Exercise brief: Work through the data below line by line and say how many lines hold "genetic"; give only the number.

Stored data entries

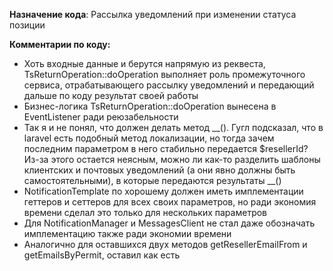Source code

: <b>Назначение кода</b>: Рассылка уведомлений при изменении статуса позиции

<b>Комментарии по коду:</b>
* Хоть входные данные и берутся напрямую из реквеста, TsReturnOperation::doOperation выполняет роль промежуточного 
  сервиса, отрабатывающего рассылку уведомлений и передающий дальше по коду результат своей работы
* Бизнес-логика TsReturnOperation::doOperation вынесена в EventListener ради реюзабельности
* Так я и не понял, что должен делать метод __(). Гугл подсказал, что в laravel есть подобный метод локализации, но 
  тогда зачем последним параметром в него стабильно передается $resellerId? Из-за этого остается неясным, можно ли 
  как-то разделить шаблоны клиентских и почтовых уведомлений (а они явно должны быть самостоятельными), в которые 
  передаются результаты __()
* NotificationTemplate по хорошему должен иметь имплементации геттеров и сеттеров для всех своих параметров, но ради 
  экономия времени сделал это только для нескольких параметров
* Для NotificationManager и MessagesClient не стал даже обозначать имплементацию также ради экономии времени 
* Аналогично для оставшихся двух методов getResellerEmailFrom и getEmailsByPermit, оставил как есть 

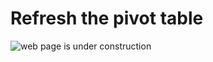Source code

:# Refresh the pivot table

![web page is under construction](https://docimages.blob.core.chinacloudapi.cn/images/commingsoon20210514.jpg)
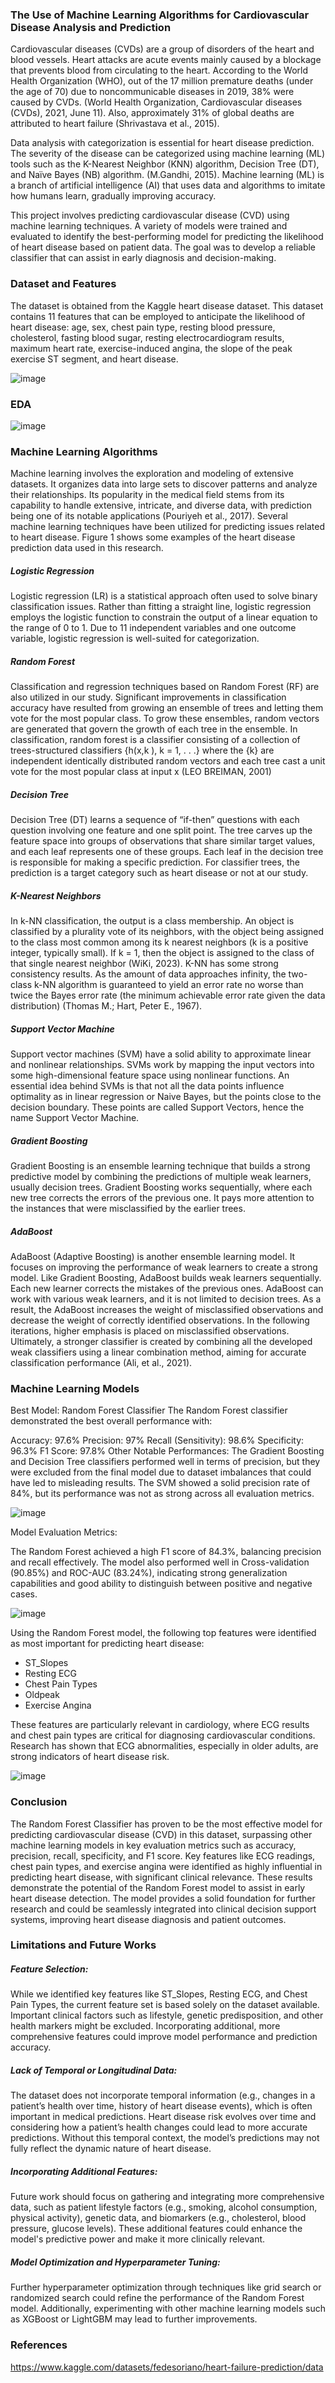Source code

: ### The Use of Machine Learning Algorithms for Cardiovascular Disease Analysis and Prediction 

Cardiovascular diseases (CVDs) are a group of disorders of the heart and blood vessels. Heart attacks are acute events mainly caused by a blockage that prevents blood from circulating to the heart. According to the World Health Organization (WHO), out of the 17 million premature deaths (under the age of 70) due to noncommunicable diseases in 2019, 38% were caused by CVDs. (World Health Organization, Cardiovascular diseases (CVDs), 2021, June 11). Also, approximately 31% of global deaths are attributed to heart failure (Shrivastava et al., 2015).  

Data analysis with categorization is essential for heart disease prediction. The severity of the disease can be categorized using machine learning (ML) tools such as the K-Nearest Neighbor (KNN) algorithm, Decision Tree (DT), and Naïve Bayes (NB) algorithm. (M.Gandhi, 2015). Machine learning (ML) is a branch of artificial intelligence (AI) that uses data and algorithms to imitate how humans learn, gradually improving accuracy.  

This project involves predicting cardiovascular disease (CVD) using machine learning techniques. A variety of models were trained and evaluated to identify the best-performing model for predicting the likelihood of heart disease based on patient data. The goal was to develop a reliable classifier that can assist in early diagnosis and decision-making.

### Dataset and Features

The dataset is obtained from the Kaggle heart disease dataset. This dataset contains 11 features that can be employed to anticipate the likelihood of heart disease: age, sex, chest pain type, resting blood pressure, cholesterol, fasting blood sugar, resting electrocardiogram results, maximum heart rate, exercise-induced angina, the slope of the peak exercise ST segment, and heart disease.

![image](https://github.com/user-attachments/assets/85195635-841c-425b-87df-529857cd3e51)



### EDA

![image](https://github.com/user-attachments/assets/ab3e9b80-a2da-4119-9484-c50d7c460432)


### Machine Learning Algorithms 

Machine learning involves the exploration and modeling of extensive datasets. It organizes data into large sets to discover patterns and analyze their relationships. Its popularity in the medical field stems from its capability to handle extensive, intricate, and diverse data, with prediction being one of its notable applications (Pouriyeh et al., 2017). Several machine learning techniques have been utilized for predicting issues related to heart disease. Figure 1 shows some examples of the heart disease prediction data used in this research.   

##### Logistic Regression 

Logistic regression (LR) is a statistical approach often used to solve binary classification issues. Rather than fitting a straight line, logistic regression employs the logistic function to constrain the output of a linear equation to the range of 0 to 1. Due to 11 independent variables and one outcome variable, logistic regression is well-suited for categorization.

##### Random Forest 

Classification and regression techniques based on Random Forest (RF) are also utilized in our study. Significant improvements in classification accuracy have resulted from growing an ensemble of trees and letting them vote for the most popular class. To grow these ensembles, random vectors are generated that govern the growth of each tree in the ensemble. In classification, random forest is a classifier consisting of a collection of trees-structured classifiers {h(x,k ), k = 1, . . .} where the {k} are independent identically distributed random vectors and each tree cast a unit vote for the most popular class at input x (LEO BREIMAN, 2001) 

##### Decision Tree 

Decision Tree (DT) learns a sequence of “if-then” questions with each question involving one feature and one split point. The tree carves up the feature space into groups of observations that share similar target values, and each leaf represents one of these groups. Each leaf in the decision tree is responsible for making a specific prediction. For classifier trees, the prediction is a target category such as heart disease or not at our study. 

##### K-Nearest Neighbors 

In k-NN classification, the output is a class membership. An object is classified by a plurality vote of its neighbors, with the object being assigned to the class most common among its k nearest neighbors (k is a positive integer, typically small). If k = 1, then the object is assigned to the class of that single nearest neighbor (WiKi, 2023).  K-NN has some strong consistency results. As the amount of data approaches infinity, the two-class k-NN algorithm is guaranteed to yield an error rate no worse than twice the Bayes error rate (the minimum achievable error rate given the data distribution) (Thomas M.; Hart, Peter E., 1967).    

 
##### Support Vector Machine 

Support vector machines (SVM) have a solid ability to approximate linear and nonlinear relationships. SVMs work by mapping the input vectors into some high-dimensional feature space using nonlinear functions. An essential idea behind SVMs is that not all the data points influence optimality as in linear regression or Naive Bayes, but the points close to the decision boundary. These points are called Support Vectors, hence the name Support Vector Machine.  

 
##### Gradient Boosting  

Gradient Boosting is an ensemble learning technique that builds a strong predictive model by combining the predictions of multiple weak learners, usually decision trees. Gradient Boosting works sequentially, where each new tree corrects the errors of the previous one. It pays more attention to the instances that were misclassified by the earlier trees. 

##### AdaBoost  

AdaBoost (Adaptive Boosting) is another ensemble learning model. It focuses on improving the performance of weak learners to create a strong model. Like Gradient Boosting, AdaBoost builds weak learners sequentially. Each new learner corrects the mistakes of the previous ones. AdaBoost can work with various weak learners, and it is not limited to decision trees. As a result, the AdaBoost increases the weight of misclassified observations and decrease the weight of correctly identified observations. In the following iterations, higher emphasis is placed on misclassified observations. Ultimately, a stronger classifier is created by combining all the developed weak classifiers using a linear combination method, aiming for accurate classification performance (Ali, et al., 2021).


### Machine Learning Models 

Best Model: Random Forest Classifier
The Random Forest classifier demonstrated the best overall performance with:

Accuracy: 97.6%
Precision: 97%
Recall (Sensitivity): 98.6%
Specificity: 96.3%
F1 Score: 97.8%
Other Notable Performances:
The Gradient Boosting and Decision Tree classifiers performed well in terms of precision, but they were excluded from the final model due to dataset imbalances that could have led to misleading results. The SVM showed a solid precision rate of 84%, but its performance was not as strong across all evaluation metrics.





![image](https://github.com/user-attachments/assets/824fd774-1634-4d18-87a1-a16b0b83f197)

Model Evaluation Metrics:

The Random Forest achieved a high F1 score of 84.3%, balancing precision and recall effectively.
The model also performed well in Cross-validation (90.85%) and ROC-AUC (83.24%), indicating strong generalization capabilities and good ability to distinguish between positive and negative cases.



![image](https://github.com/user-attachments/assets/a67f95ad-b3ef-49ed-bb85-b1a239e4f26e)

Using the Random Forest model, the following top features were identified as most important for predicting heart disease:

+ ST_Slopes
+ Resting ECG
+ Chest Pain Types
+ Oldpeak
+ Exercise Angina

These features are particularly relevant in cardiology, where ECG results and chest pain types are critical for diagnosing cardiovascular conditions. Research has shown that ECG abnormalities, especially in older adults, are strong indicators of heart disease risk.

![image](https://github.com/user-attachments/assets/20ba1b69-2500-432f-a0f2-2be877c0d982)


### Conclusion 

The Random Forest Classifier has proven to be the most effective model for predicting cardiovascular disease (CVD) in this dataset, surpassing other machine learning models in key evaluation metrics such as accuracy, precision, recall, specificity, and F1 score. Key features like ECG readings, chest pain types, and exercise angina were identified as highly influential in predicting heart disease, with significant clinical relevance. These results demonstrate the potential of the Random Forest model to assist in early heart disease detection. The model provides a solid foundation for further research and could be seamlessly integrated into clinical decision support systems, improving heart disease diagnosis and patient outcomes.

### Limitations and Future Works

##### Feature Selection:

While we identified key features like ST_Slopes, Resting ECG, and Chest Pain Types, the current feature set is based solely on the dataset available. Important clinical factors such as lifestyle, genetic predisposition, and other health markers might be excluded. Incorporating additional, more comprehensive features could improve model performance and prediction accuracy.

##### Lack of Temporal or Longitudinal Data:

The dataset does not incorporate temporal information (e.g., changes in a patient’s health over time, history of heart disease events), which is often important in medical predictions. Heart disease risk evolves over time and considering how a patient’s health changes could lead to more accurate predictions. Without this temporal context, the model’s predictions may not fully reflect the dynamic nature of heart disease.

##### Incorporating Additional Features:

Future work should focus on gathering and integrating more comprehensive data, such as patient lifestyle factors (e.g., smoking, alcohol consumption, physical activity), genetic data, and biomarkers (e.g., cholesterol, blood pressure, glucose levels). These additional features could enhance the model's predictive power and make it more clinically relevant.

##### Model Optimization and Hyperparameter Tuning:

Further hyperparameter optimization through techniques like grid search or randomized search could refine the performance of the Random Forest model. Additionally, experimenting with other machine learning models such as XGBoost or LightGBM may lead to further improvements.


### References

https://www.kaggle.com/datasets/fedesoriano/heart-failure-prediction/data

...

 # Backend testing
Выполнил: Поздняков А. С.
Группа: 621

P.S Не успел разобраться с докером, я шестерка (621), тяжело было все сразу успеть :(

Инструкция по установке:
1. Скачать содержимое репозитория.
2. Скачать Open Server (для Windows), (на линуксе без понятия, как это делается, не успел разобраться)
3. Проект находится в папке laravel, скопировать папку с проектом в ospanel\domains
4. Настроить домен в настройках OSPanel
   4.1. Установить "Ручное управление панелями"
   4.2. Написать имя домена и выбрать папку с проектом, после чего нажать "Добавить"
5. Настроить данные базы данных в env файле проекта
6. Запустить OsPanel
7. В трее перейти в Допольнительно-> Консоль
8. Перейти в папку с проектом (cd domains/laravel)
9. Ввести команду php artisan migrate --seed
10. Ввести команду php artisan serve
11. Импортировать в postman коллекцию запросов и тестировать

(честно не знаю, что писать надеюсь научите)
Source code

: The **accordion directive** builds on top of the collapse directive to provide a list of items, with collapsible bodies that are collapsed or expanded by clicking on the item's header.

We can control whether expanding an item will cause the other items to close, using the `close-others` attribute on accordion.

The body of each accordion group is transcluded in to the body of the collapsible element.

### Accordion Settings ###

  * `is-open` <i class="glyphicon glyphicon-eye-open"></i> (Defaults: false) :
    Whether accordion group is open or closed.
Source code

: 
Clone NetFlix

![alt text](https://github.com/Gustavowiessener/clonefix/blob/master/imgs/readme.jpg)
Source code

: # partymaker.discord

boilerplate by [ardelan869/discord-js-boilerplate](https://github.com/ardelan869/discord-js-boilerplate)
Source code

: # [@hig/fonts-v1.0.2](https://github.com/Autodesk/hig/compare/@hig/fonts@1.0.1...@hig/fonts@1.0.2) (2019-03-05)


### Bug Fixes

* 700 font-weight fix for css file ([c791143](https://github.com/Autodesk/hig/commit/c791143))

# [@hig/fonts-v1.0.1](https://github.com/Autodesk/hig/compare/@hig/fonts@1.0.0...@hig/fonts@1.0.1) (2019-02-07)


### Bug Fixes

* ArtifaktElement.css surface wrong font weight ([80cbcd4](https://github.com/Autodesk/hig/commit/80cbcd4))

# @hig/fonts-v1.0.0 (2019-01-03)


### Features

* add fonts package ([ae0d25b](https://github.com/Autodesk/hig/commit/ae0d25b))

* * *

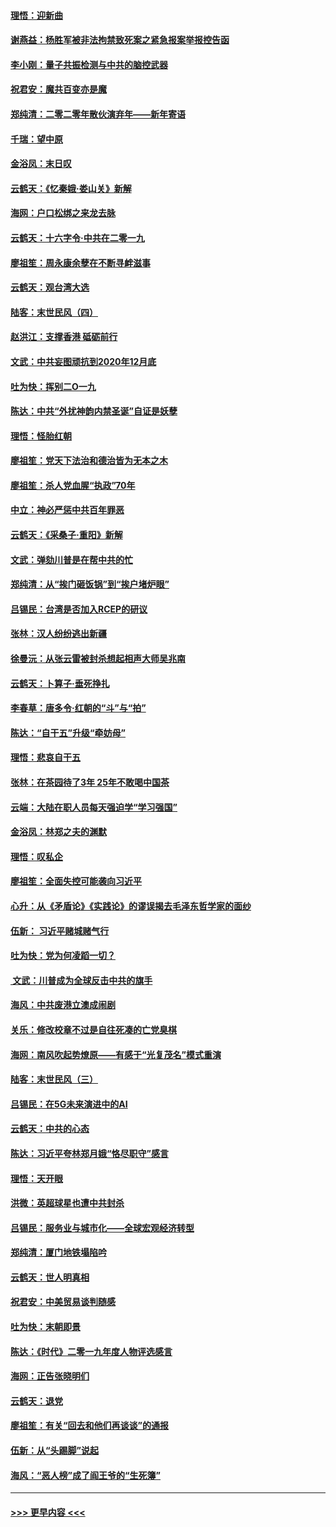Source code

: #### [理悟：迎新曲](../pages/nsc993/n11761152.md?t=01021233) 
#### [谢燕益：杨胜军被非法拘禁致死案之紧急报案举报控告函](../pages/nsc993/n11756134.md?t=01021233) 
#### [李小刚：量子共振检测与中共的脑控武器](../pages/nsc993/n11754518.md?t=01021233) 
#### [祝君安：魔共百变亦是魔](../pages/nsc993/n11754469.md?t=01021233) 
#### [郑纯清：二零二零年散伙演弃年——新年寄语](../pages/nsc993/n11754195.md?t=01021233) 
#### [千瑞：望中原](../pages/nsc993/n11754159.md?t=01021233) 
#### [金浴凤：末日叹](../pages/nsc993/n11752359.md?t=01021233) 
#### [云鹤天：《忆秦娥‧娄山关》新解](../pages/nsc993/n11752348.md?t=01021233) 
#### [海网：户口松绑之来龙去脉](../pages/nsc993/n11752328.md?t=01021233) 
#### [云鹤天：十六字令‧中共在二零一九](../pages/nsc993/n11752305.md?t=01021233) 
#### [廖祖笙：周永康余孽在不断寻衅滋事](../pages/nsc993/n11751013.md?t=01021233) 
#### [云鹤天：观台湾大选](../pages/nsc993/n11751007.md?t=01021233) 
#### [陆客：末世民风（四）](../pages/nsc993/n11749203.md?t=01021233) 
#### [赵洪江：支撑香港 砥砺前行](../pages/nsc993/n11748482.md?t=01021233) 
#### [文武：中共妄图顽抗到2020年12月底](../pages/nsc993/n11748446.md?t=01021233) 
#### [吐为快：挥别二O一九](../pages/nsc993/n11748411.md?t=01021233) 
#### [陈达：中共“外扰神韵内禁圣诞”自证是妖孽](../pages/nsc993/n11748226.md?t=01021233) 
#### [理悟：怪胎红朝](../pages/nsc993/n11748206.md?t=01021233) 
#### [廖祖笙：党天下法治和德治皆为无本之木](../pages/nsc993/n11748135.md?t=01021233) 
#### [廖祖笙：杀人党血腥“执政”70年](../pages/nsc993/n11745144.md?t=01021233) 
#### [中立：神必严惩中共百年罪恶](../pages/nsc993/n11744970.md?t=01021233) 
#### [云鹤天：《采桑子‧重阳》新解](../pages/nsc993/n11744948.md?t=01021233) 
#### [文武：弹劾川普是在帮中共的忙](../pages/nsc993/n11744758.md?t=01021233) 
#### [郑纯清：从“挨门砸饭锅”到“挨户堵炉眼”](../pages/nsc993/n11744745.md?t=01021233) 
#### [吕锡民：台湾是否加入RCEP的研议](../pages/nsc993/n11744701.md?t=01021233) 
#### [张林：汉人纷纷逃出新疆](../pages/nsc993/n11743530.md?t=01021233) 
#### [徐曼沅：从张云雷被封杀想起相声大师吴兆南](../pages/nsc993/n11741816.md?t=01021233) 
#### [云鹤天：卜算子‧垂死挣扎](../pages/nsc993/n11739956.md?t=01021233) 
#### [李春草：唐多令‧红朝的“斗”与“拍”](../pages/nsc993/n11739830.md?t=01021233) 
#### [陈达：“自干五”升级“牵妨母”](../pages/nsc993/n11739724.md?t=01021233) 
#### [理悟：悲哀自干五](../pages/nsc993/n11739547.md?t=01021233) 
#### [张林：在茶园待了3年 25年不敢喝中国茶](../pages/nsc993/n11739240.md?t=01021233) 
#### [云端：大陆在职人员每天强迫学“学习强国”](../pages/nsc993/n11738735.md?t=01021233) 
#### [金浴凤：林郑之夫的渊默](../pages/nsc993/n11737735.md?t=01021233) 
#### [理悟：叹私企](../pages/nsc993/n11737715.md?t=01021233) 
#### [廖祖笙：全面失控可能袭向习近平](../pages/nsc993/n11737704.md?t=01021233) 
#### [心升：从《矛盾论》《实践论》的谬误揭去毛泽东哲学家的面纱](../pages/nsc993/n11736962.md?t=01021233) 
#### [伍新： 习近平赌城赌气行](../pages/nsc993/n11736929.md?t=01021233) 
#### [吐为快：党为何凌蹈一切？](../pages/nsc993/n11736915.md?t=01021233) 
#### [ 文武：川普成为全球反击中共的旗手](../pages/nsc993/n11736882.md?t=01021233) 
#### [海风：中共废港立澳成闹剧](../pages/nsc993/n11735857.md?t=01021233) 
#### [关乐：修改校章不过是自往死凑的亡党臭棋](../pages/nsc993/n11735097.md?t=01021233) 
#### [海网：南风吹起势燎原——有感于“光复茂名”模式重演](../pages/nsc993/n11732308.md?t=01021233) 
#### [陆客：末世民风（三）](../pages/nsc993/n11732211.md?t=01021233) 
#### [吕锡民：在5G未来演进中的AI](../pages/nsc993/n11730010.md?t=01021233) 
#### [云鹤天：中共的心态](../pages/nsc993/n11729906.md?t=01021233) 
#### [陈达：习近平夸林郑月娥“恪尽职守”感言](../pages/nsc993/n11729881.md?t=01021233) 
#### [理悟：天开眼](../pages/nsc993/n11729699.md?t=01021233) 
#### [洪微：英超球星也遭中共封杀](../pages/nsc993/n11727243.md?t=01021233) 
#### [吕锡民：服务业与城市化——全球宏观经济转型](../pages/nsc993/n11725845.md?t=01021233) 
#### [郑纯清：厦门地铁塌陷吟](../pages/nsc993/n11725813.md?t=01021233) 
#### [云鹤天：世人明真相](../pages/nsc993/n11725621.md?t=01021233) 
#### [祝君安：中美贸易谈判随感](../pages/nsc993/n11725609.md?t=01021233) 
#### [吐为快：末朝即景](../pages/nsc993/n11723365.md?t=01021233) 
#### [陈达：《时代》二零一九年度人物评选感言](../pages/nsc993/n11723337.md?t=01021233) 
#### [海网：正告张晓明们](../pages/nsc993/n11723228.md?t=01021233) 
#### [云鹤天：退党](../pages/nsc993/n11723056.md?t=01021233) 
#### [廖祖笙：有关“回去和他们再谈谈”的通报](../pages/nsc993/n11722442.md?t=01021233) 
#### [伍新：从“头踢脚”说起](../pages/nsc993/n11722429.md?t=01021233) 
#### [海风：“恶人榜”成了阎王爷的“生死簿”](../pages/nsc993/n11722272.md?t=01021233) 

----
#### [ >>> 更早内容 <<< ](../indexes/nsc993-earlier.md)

Final answer: 2